Die Gauangellocher Kirchengeschichte

Auf dem Gebiet des heutigen Gauangelloch wurden Tonscherben und Mauerreste gefunden, die auf eine Besiedelung bereits in der Römerzeit schließen lassen; die Anlage des Ortes ist etwa in das 8. oder 9. Jahrhundert zu datieren.

Die erste Erwähnung des Dorfes als „Angelach“ in einer vermutlich gefälschten Urkunde auf 1016 gehört ins 12. Jahrhundert. „Angel(b)ach“ bezeichnete ursprünglich sowohl den Ort als auch das dort fließende Gewässer. Zur Unterscheidung gegenüber Waldangelloch am anderen Quellarm des Angelbachs ist um 1300 von „Angelach uf dem Geiberge“ (Angelach auf dem Gaiberg) die Rede, woraus sich in der Neuzeit der heutige Ortsname „Gauangelloch“ gebildet hat.

Die erste sichere Beurkundung der Gauangellocher katholischen Pfarrei mit Peterspatrozinium und den Filialen Gaiberg und Schatthausen stammt aus dem Jahr 1270; die Lehenshoheit der Pfalzgrafen über Gauangelloch wird erstmals 1391 bezeugt.

Während der Ritterzeit siedelten sich die Ritter von Angelach bzw. Angelloch hier an und erbauten sich die auch als Bettendorfsches Schloss bekannte Wasserburg Gauangelloch als Herrschaftssitz; um 1450 ging die Lehnsherrschaft derer von Angelloch an die Freiherrn von Bettendorf über. Um 1522 wurde die Reformation durchgeführt, in der die Familie von Bettendorff die Lutherische Lehre annahm und mit ihr der überwiegende Teil der Bevölkerung.

Im Dreißigjährigen Krieg wurde Gauangelloch vollständig zerstört, die Einwohner flohen oder wurden getötet. Erst 1665 bauten Johann Philipp und Helena von Bettendorff die Burg wieder auf. Im Laufe des 18. Jahrhunderts verwahrloste die Burg jedoch und begann zu zerfallen. Franz Ludwig von Bettendorff stellte den zuwandernden Katholiken den Keller der Burg zur Verfügung, um darauf eine Kapelle zu errichten, die bis zum Ende des 19. Jahrhunderts als Gotteshaus diente.
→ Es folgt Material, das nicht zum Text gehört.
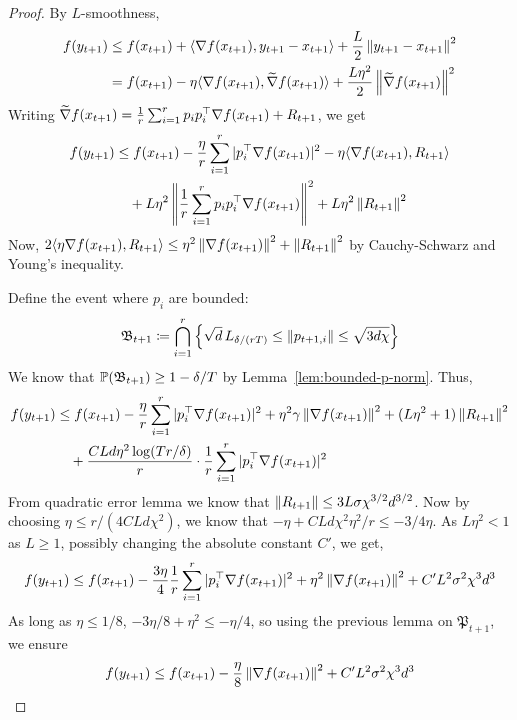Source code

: \begin{proof}
    By $L$-smoothness,
    \begin{align*}
        f(y_{t+1}) &\leq f(x_{t+1}) + \langle \grad f(x_{t+1}), y_{t+1} - x_{t+1} \rangle + \frac{L}{2} \mg{y_{t+1} - x_{t+1}}^2 \\
        &= f(x_{t+1}) - \eta \langle \grad f(x_{t+1}), \widetilde{\grad} f(x_{t+1}) \rangle + \frac{L\eta^2}{2} \mg{\widetilde{\grad} f(x_{t+1})}^2
    \end{align*}
    Writing $\widetilde{\grad} f(x_{t+1}) = \frac 1r \sum_{i=1}^r p_ip_i^\top \grad f(x_{t+1}) + R_{t+1}$, we get
    \begin{align*}
        f(y_{t+1}) &\leq f(x_{t+1}) - \frac{\eta}{r} \sum_{i=1}^r|p_i^\top \grad f(x_{t+1})|^2 - \eta \langle \grad f(x_{t+1}), R_{t+1} \rangle   \\
        &\quad +L \eta^2 \mg{\frac 1r \sum_{i=1}^r p_ip_i^\top \grad f(x_{t+1})}^2 + L \eta^2 \mg{R_{t+1}}^2
    \end{align*}
    Now, $2\langle \eta \grad f(x_{t+1}), R_{t+1} \rangle \leq \eta^2 \mg{\grad f(x_{t+1})}^2 + \mg{R_{t+1}}^2$ by Cauchy-Schwarz and Young's inequality.

    Define the event where $p_i$ are bounded:
    \begin{align*}
        \mathfrak B_{t+1} \coloneqq \bigcap_{i=1}^r \set{\sqrt d\,L_{\delta/(rT)} \leq \mg{p_{t+1,i}} \leq \sqrt{3d \chi}}
    \end{align*}
    We know that $\P(\mathfrak B_{t+1}) \geq 1 - \delta/T$ by Lemma~\ref{lem:bounded-p-norm}. Thus,
    \begin{align*}
        f(y_{t+1}) &\leq f(x_{t+1}) - \frac{\eta}{r} \sum_{i=1}^r |p_i^\top \grad f(x_{t+1})|^2 + \eta^2 \gamma \mg{\grad f(x_{t+1})}^2 + (L\eta^2 + 1)\mg{R_{t+1}}^2 \\
        &\quad + \frac{CLd \eta^2  \log(Tr/\delta)}{r} \cdot \frac 1r \sum_{i=1}^r |p_i^\top \grad f(x_{t+1})|^2
    \end{align*}
    From quadratic error lemma we know that $\mg{R_{t+1}} \leq 3L \sigma \chi^{3/2} d^{3/2}$. Now by choosing $\eta \leq r/(4CLd \chi^2)$, we know that $-\eta + CLd \chi^2 \eta^2 / r  \leq -3/4\eta$. As $L\eta^2 < 1$ as $L \geq 1$, possibly changing the absolute constant $C'$, we get,
    \begin{align*}
        f(y_{t+1}) \leq f(x_{t+1}) - \frac{3\eta}{4} \frac 1r \sum_{i=1}^r |p_i^\top \grad f(x_{t+1})|^2 + \eta^2 \mg{\grad f(x_{t+1})}^2 + C'L^2 \sigma^2 \chi^3 d^{3} 
    \end{align*} 
    As long as  $\eta \leq 1/8$, $-3\eta/8 + \eta^2 \leq -\eta/4$, so using the previous lemma on $\mathfrak P_{t+1}$, we ensure
    \begin{align*}
        f(y_{t+1}) \leq f(x_{t+1}) - \frac{\eta}{8} \mg{\grad f(x_{t+1})}^2 + C'L^2 \sigma^2 \chi^3 d^{3} 
    \end{align*}
\end{proof}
Die Familie Göler von Ravensburg stellte bis vor wenigen Jahren die Patronatsfamilie der Evangelischen Kirchengemeinde Gauangelloch dar.

Im Jahre 1937 wurde das benachbarte Ochsenbach nach Gauangelloch eingemeindet. Ochsenbach wurde erstmals im Verzeichnis der speyerischen Leibeigenen um 1300 erwähnt. Die Ortschaft wurde 1771 mit dem angrenzenden Hof Maisbach unter einem eigenen Stabhalter vereinigt, und dieser neuen Gemeinde wurde 1797 noch der Weiler Lingental zugewiesen. Die drei Gemeinden bestanden bis 1935; nachdem sie von 1935 bis 1937 zwangsweise eine einheitliche Gemeinde gebildet hatten, wurde am 1. April 1937 Lingental an Leimen, Maisbach an Nussloch und Ochsenbach an Gauangelloch angeschlossen.
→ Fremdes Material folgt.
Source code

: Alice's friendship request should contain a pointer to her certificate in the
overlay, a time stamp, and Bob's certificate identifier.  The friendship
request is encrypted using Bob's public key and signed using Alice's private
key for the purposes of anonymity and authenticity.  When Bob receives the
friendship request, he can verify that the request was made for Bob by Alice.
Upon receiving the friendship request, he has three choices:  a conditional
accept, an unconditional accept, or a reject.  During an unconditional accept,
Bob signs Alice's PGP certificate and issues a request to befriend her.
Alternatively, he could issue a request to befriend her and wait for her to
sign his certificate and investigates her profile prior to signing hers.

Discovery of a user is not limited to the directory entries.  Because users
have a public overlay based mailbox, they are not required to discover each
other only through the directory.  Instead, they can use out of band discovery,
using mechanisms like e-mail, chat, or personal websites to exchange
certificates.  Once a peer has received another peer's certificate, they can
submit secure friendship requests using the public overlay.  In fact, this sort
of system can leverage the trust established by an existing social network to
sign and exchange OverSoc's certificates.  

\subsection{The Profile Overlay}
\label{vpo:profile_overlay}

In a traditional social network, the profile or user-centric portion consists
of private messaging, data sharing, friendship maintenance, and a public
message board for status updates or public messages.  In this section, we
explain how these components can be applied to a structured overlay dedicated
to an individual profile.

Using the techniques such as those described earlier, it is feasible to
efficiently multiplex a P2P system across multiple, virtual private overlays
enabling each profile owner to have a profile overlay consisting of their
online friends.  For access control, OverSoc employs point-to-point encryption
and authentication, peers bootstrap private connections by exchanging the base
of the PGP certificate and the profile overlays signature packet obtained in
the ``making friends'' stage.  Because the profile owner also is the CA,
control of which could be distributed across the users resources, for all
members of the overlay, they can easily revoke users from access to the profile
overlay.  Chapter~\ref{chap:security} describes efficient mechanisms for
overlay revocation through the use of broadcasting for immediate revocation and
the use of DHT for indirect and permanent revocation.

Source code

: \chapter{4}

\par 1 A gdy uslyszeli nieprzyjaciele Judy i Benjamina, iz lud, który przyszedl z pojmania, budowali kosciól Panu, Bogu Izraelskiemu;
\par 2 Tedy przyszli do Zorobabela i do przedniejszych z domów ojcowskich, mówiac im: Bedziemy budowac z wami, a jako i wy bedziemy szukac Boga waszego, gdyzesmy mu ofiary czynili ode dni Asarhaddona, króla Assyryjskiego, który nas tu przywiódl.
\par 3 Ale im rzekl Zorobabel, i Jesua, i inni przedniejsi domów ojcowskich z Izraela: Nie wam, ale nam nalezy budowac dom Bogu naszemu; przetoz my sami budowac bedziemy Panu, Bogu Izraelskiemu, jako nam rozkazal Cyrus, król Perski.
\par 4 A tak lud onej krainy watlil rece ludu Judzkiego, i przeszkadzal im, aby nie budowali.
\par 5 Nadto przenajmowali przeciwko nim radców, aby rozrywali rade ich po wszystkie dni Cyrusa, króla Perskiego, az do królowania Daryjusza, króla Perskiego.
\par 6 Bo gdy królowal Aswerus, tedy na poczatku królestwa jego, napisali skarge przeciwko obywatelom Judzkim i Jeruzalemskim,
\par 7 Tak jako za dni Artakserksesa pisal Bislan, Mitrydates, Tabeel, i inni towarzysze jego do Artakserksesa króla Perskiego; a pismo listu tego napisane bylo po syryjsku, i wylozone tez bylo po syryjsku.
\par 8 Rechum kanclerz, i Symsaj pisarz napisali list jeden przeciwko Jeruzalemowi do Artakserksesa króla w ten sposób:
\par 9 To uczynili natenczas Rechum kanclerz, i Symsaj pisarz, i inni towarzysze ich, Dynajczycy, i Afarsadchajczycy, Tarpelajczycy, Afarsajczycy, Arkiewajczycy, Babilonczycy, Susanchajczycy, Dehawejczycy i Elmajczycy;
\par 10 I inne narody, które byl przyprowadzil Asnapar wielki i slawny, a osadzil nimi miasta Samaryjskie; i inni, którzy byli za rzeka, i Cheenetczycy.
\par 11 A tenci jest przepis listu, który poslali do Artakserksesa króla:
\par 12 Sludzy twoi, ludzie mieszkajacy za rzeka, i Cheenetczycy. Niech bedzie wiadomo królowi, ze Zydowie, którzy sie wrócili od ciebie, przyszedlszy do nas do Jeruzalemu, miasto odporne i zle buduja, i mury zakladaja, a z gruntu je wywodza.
In den Nachkriegsjahren Jahren wandelte sich die Gemeinde Gauangelloch mit ihrem Ortsteil Ochsenbach vom Bauerndorf zur Pendlergemeinde. Seit dem Zusammenschluss mit Leimen im Zuge der Kreisreform haben sich Gauangelloch und Ochsenbach zu attraktiven Wohngemeinden entwickelt.